### What this task involves
I'd like the entries repeated exactly, pictures omitted.

### Records for processing

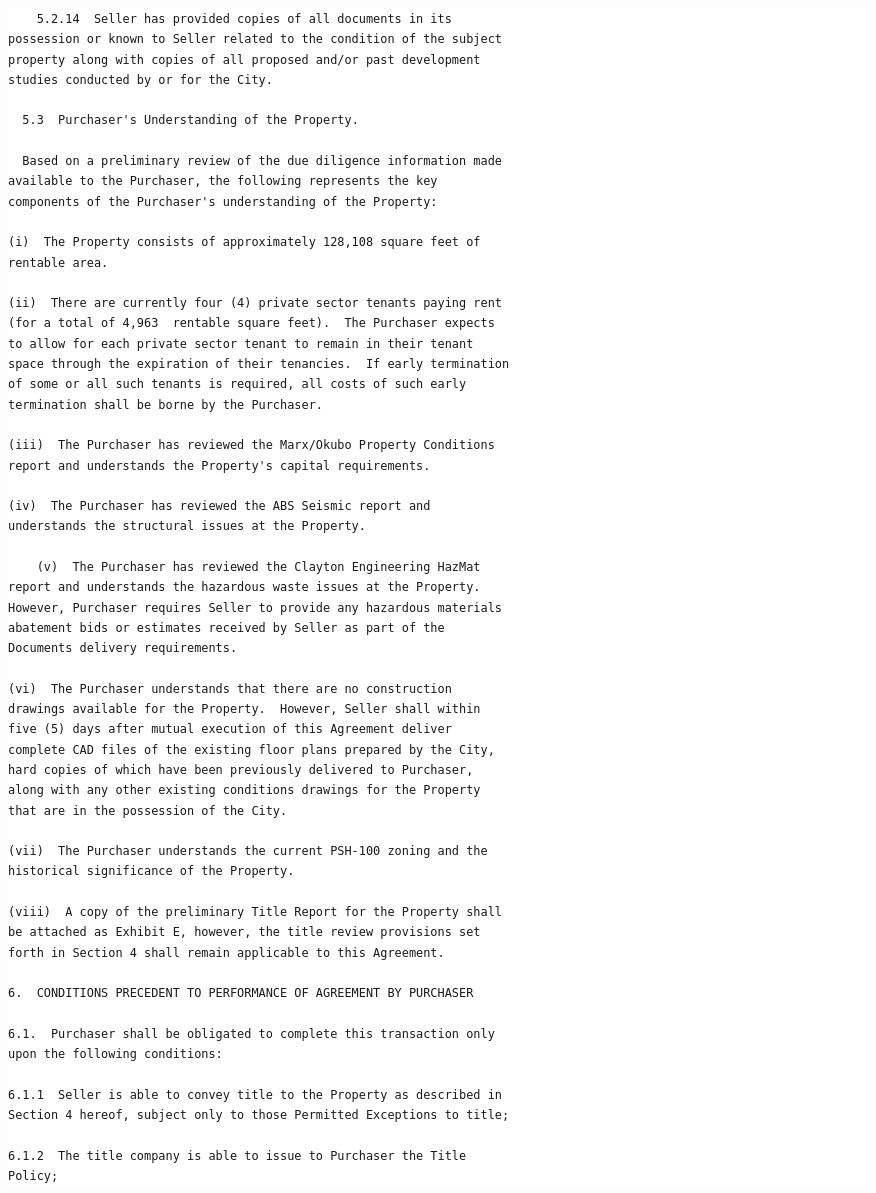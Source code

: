         5.2.14  Seller has provided copies of all documents in its  
    possession or known to Seller related to the condition of the subject  
    property along with copies of all proposed and/or past development  
    studies conducted by or for the City.  
  
      5.3  Purchaser's Understanding of the Property.  
  
      Based on a preliminary review of the due diligence information made  
    available to the Purchaser, the following represents the key  
    components of the Purchaser's understanding of the Property:  
  
    (i)  The Property consists of approximately 128,108 square feet of  
    rentable area.  
  
    (ii)  There are currently four (4) private sector tenants paying rent  
    (for a total of 4,963  rentable square feet).  The Purchaser expects  
    to allow for each private sector tenant to remain in their tenant  
    space through the expiration of their tenancies.  If early termination  
    of some or all such tenants is required, all costs of such early  
    termination shall be borne by the Purchaser.  
  
    (iii)  The Purchaser has reviewed the Marx/Okubo Property Conditions  
    report and understands the Property's capital requirements.  
  
    (iv)  The Purchaser has reviewed the ABS Seismic report and  
    understands the structural issues at the Property.  
  
        (v)  The Purchaser has reviewed the Clayton Engineering HazMat  
    report and understands the hazardous waste issues at the Property.  
    However, Purchaser requires Seller to provide any hazardous materials  
    abatement bids or estimates received by Seller as part of the  
    Documents delivery requirements.  
  
    (vi)  The Purchaser understands that there are no construction  
    drawings available for the Property.  However, Seller shall within  
    five (5) days after mutual execution of this Agreement deliver  
    complete CAD files of the existing floor plans prepared by the City,  
    hard copies of which have been previously delivered to Purchaser,  
    along with any other existing conditions drawings for the Property  
    that are in the possession of the City.  
  
    (vii)  The Purchaser understands the current PSH-100 zoning and the  
    historical significance of the Property.  
  
    (viii)  A copy of the preliminary Title Report for the Property shall  
    be attached as Exhibit E, however, the title review provisions set  
    forth in Section 4 shall remain applicable to this Agreement.  
  
    6.  CONDITIONS PRECEDENT TO PERFORMANCE OF AGREEMENT BY PURCHASER  
  
    6.1.  Purchaser shall be obligated to complete this transaction only  
    upon the following conditions:  
  
    6.1.1  Seller is able to convey title to the Property as described in  
    Section 4 hereof, subject only to those Permitted Exceptions to title;  
  
    6.1.2  The title company is able to issue to Purchaser the Title  
    Policy;  
  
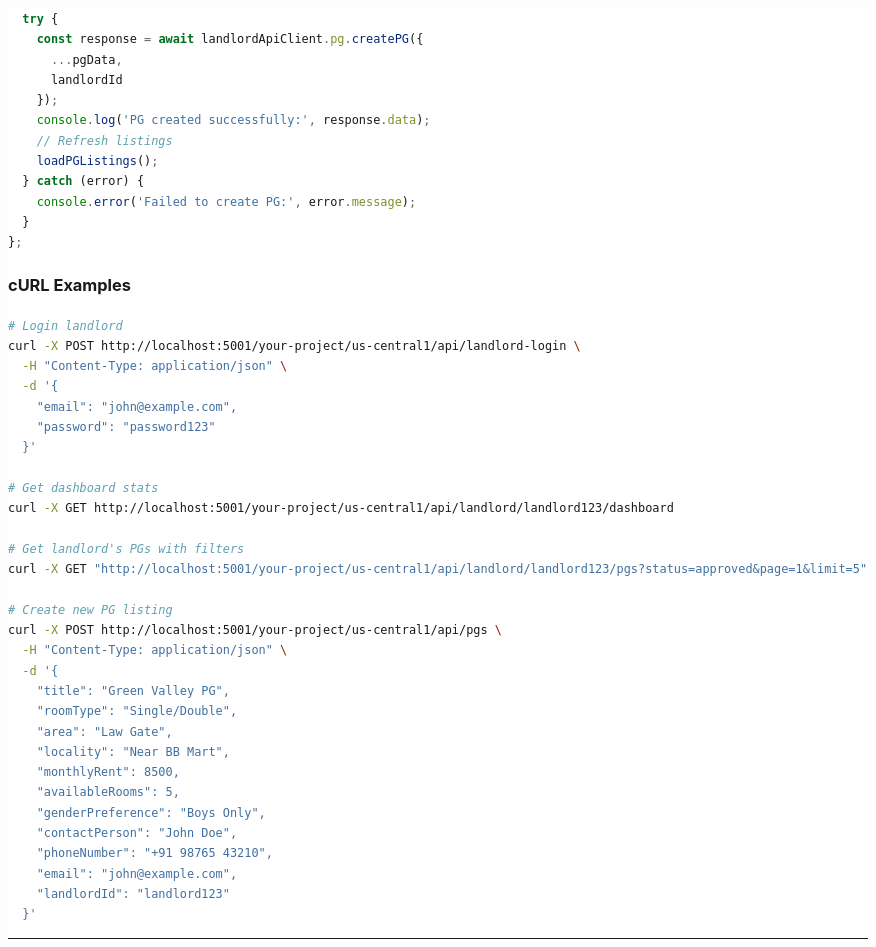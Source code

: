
 ```javascript
  try {
    const response = await landlordApiClient.pg.createPG({
      ...pgData,
      landlordId
    });
    console.log('PG created successfully:', response.data);
    // Refresh listings
    loadPGListings();
  } catch (error) {
    console.error('Failed to create PG:', error.message);
  }
};
```

### cURL Examples

```bash
# Login landlord
curl -X POST http://localhost:5001/your-project/us-central1/api/landlord-login \
  -H "Content-Type: application/json" \
  -d '{
    "email": "john@example.com",
    "password": "password123"
  }'

# Get dashboard stats
curl -X GET http://localhost:5001/your-project/us-central1/api/landlord/landlord123/dashboard

# Get landlord's PGs with filters
curl -X GET "http://localhost:5001/your-project/us-central1/api/landlord/landlord123/pgs?status=approved&page=1&limit=5"

# Create new PG listing
curl -X POST http://localhost:5001/your-project/us-central1/api/pgs \
  -H "Content-Type: application/json" \
  -d '{
    "title": "Green Valley PG",
    "roomType": "Single/Double",
    "area": "Law Gate",
    "locality": "Near BB Mart",
    "monthlyRent": 8500,
    "availableRooms": 5,
    "genderPreference": "Boys Only",
    "contactPerson": "John Doe",
    "phoneNumber": "+91 98765 43210",
    "email": "john@example.com",
    "landlordId": "landlord123"
  }'
```

---
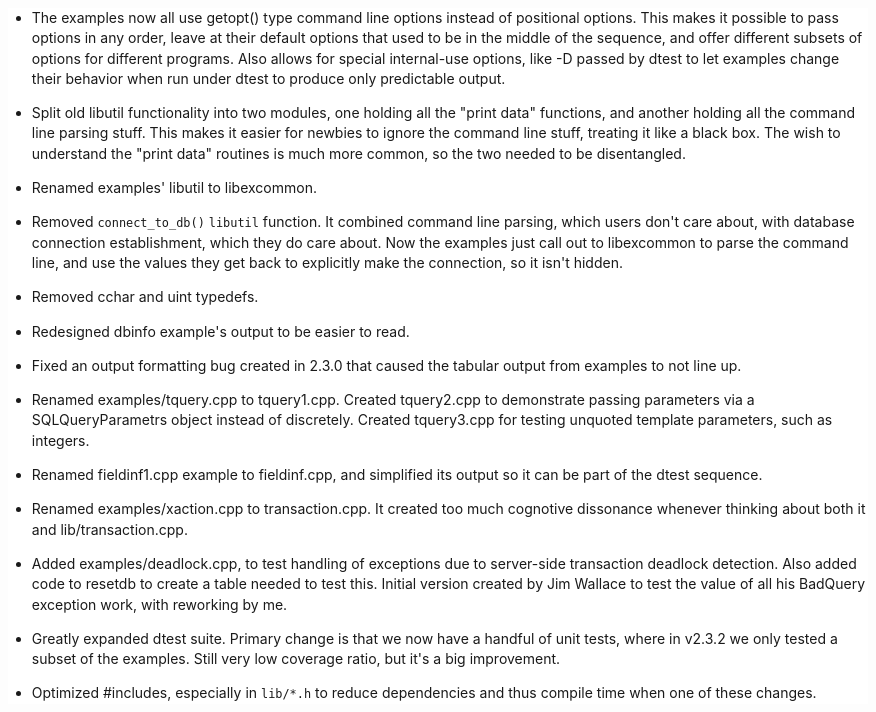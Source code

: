 *   The examples now all use getopt() type command line options
    instead of positional options.  This makes it possible to
    pass options in any order, leave at their default options that
    used to be in the middle of the sequence, and offer different
    subsets of options for different programs.  Also allows for
    special internal-use options, like -D passed by dtest to let
    examples change their behavior when run under dtest to produce
    only predictable output.

*   Split old libutil functionality into two modules, one holding
    all the "print data" functions, and another holding all the
    command line parsing stuff.  This makes it easier for newbies
    to ignore the command line stuff, treating it like a black box.
    The wish to understand the "print data" routines is much more
    common, so the two needed to be disentangled.

*   Renamed examples' libutil to libexcommon.

*   Removed `connect_to_db()` `libutil` function.  It combined command
    line parsing, which users don't care about, with database
    connection establishment, which they do care about.  Now the
    examples just call out to libexcommon to parse the command
    line, and use the values they get back to explicitly make the
    connection, so it isn't hidden.

*   Removed cchar and uint typedefs.

*   Redesigned dbinfo example's output to be easier to read.

*   Fixed an output formatting bug created in 2.3.0 that caused the
    tabular output from examples to not line up.

*   Renamed examples/tquery.cpp to tquery1.cpp.  Created tquery2.cpp
    to demonstrate passing parameters via a SQLQueryParametrs object
    instead of discretely.  Created tquery3.cpp for testing unquoted
    template parameters, such as integers.

*   Renamed fieldinf1.cpp example to fieldinf.cpp, and simplified
    its output so it can be part of the dtest sequence.

*   Renamed examples/xaction.cpp to transaction.cpp.  It created too
    much cognotive dissonance whenever thinking about both it and
    lib/transaction.cpp.

*   Added examples/deadlock.cpp, to test handling of exceptions due
    to server-side transaction deadlock detection.  Also added
    code to resetdb to create a table needed to test this.
    Initial version created by Jim Wallace to test the value of
    all his BadQuery exception work, with reworking by me.

*   Greatly expanded dtest suite.  Primary change is that we now
    have a handful of unit tests, where in v2.3.2 we only tested
    a subset of the examples.  Still very low coverage ratio,
    but it's a big improvement.

*   Optimized #includes, especially in `lib/*.h` to reduce
    dependencies and thus compile time when one of these changes.
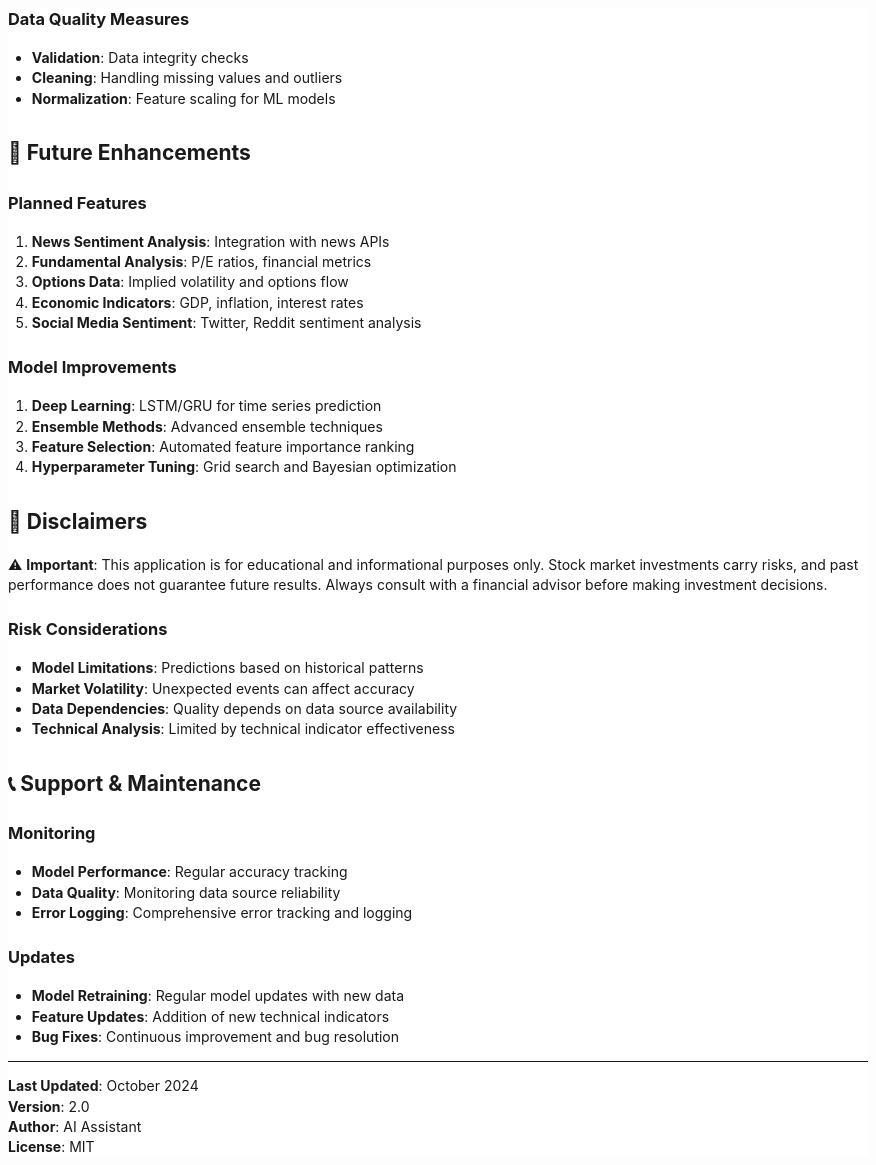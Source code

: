 ### Data Quality Measures
- **Validation**: Data integrity checks
- **Cleaning**: Handling missing values and outliers
- **Normalization**: Feature scaling for ML models

## 🔮 Future Enhancements

### Planned Features
1. **News Sentiment Analysis**: Integration with news APIs
2. **Fundamental Analysis**: P/E ratios, financial metrics
3. **Options Data**: Implied volatility and options flow
4. **Economic Indicators**: GDP, inflation, interest rates
5. **Social Media Sentiment**: Twitter, Reddit sentiment analysis

### Model Improvements
1. **Deep Learning**: LSTM/GRU for time series prediction
2. **Ensemble Methods**: Advanced ensemble techniques
3. **Feature Selection**: Automated feature importance ranking
4. **Hyperparameter Tuning**: Grid search and Bayesian optimization

## 🚨 Disclaimers

⚠️ **Important**: This application is for educational and informational purposes only. Stock market investments carry risks, and past performance does not guarantee future results. Always consult with a financial advisor before making investment decisions.

### Risk Considerations
- **Model Limitations**: Predictions based on historical patterns
- **Market Volatility**: Unexpected events can affect accuracy
- **Data Dependencies**: Quality depends on data source availability
- **Technical Analysis**: Limited by technical indicator effectiveness

## 📞 Support & Maintenance

### Monitoring
- **Model Performance**: Regular accuracy tracking
- **Data Quality**: Monitoring data source reliability
- **Error Logging**: Comprehensive error tracking and logging

### Updates
- **Model Retraining**: Regular model updates with new data
- **Feature Updates**: Addition of new technical indicators
- **Bug Fixes**: Continuous improvement and bug resolution

---

**Last Updated**: October 2024  
**Version**: 2.0  
**Author**: AI Assistant  
**License**: MIT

### Expected answer
Source code

:         5.2.14  Seller has provided copies of all documents in its  
    possession or known to Seller related to the condition of the subject  
    property along with copies of all proposed and/or past development  
    studies conducted by or for the City.  
  
      5.3  Purchaser's Understanding of the Property.  
  
      Based on a preliminary review of the due diligence information made  
    available to the Purchaser, the following represents the key  
    components of the Purchaser's understanding of the Property:  
  
    (i)  The Property consists of approximately 128,108 square feet of  
    rentable area.  
  
    (ii)  There are currently four (4) private sector tenants paying rent  
    (for a total of 4,963  rentable square feet).  The Purchaser expects  
    to allow for each private sector tenant to remain in their tenant  
    space through the expiration of their tenancies.  If early termination  
    of some or all such tenants is required, all costs of such early  
    termination shall be borne by the Purchaser.  
  
    (iii)  The Purchaser has reviewed the Marx/Okubo Property Conditions  
    report and understands the Property's capital requirements.  
  
    (iv)  The Purchaser has reviewed the ABS Seismic report and  
    understands the structural issues at the Property.  
  
        (v)  The Purchaser has reviewed the Clayton Engineering HazMat  
    report and understands the hazardous waste issues at the Property.  
    However, Purchaser requires Seller to provide any hazardous materials  
    abatement bids or estimates received by Seller as part of the  
    Documents delivery requirements.  
  
    (vi)  The Purchaser understands that there are no construction  
    drawings available for the Property.  However, Seller shall within  
    five (5) days after mutual execution of this Agreement deliver  
    complete CAD files of the existing floor plans prepared by the City,  
    hard copies of which have been previously delivered to Purchaser,  
    along with any other existing conditions drawings for the Property  
    that are in the possession of the City.  
  
    (vii)  The Purchaser understands the current PSH-100 zoning and the  
    historical significance of the Property.  
  
    (viii)  A copy of the preliminary Title Report for the Property shall  
    be attached as Exhibit E, however, the title review provisions set  
    forth in Section 4 shall remain applicable to this Agreement.  
  
    6.  CONDITIONS PRECEDENT TO PERFORMANCE OF AGREEMENT BY PURCHASER  
  
    6.1.  Purchaser shall be obligated to complete this transaction only  
    upon the following conditions:  
  
    6.1.1  Seller is able to convey title to the Property as described in  
    Section 4 hereof, subject only to those Permitted Exceptions to title;  
  
    6.1.2  The title company is able to issue to Purchaser the Title  
    Policy;  
  
Source code

:
 ```javascript
  try {
    const response = await landlordApiClient.pg.createPG({
      ...pgData,
      landlordId
    });
    console.log('PG created successfully:', response.data);
    // Refresh listings
    loadPGListings();
  } catch (error) {
    console.error('Failed to create PG:', error.message);
  }
};
```

### cURL Examples

```bash
# Login landlord
curl -X POST http://localhost:5001/your-project/us-central1/api/landlord-login \
  -H "Content-Type: application/json" \
  -d '{
    "email": "john@example.com",
    "password": "password123"
  }'

# Get dashboard stats
curl -X GET http://localhost:5001/your-project/us-central1/api/landlord/landlord123/dashboard

# Get landlord's PGs with filters
curl -X GET "http://localhost:5001/your-project/us-central1/api/landlord/landlord123/pgs?status=approved&page=1&limit=5"

# Create new PG listing
curl -X POST http://localhost:5001/your-project/us-central1/api/pgs \
  -H "Content-Type: application/json" \
  -d '{
    "title": "Green Valley PG",
    "roomType": "Single/Double",
    "area": "Law Gate",
    "locality": "Near BB Mart",
    "monthlyRent": 8500,
    "availableRooms": 5,
    "genderPreference": "Boys Only",
    "contactPerson": "John Doe",
    "phoneNumber": "+91 98765 43210",
    "email": "john@example.com",
    "landlordId": "landlord123"
  }'
```

---
Source code

: *   The examples now all use getopt() type command line options
    instead of positional options.  This makes it possible to
    pass options in any order, leave at their default options that
    used to be in the middle of the sequence, and offer different
    subsets of options for different programs.  Also allows for
    special internal-use options, like -D passed by dtest to let
    examples change their behavior when run under dtest to produce
    only predictable output.

*   Split old libutil functionality into two modules, one holding
    all the "print data" functions, and another holding all the
    command line parsing stuff.  This makes it easier for newbies
    to ignore the command line stuff, treating it like a black box.
    The wish to understand the "print data" routines is much more
    common, so the two needed to be disentangled.

*   Renamed examples' libutil to libexcommon.

*   Removed `connect_to_db()` `libutil` function.  It combined command
    line parsing, which users don't care about, with database
    connection establishment, which they do care about.  Now the
    examples just call out to libexcommon to parse the command
    line, and use the values they get back to explicitly make the
    connection, so it isn't hidden.

*   Removed cchar and uint typedefs.

*   Redesigned dbinfo example's output to be easier to read.

*   Fixed an output formatting bug created in 2.3.0 that caused the
    tabular output from examples to not line up.

*   Renamed examples/tquery.cpp to tquery1.cpp.  Created tquery2.cpp
    to demonstrate passing parameters via a SQLQueryParametrs object
    instead of discretely.  Created tquery3.cpp for testing unquoted
    template parameters, such as integers.

*   Renamed fieldinf1.cpp example to fieldinf.cpp, and simplified
    its output so it can be part of the dtest sequence.

*   Renamed examples/xaction.cpp to transaction.cpp.  It created too
    much cognotive dissonance whenever thinking about both it and
    lib/transaction.cpp.

*   Added examples/deadlock.cpp, to test handling of exceptions due
    to server-side transaction deadlock detection.  Also added
    code to resetdb to create a table needed to test this.
    Initial version created by Jim Wallace to test the value of
    all his BadQuery exception work, with reworking by me.

*   Greatly expanded dtest suite.  Primary change is that we now
    have a handful of unit tests, where in v2.3.2 we only tested
    a subset of the examples.  Still very low coverage ratio,
    but it's a big improvement.

*   Optimized #includes, especially in `lib/*.h` to reduce
    dependencies and thus compile time when one of these changes.
Source code

: ### Data Quality Measures
- **Validation**: Data integrity checks
- **Cleaning**: Handling missing values and outliers
- **Normalization**: Feature scaling for ML models

## 🔮 Future Enhancements

### Planned Features
1. **News Sentiment Analysis**: Integration with news APIs
2. **Fundamental Analysis**: P/E ratios, financial metrics
3. **Options Data**: Implied volatility and options flow
4. **Economic Indicators**: GDP, inflation, interest rates
5. **Social Media Sentiment**: Twitter, Reddit sentiment analysis

### Model Improvements
1. **Deep Learning**: LSTM/GRU for time series prediction
2. **Ensemble Methods**: Advanced ensemble techniques
3. **Feature Selection**: Automated feature importance ranking
4. **Hyperparameter Tuning**: Grid search and Bayesian optimization

## 🚨 Disclaimers

⚠️ **Important**: This application is for educational and informational purposes only. Stock market investments carry risks, and past performance does not guarantee future results. Always consult with a financial advisor before making investment decisions.

### Risk Considerations
- **Model Limitations**: Predictions based on historical patterns
- **Market Volatility**: Unexpected events can affect accuracy
- **Data Dependencies**: Quality depends on data source availability
- **Technical Analysis**: Limited by technical indicator effectiveness

## 📞 Support & Maintenance

### Monitoring
- **Model Performance**: Regular accuracy tracking
- **Data Quality**: Monitoring data source reliability
- **Error Logging**: Comprehensive error tracking and logging

### Updates
- **Model Retraining**: Regular model updates with new data
- **Feature Updates**: Addition of new technical indicators
- **Bug Fixes**: Continuous improvement and bug resolution

---

**Last Updated**: October 2024  
**Version**: 2.0  
**Author**: AI Assistant  
**License**: MIT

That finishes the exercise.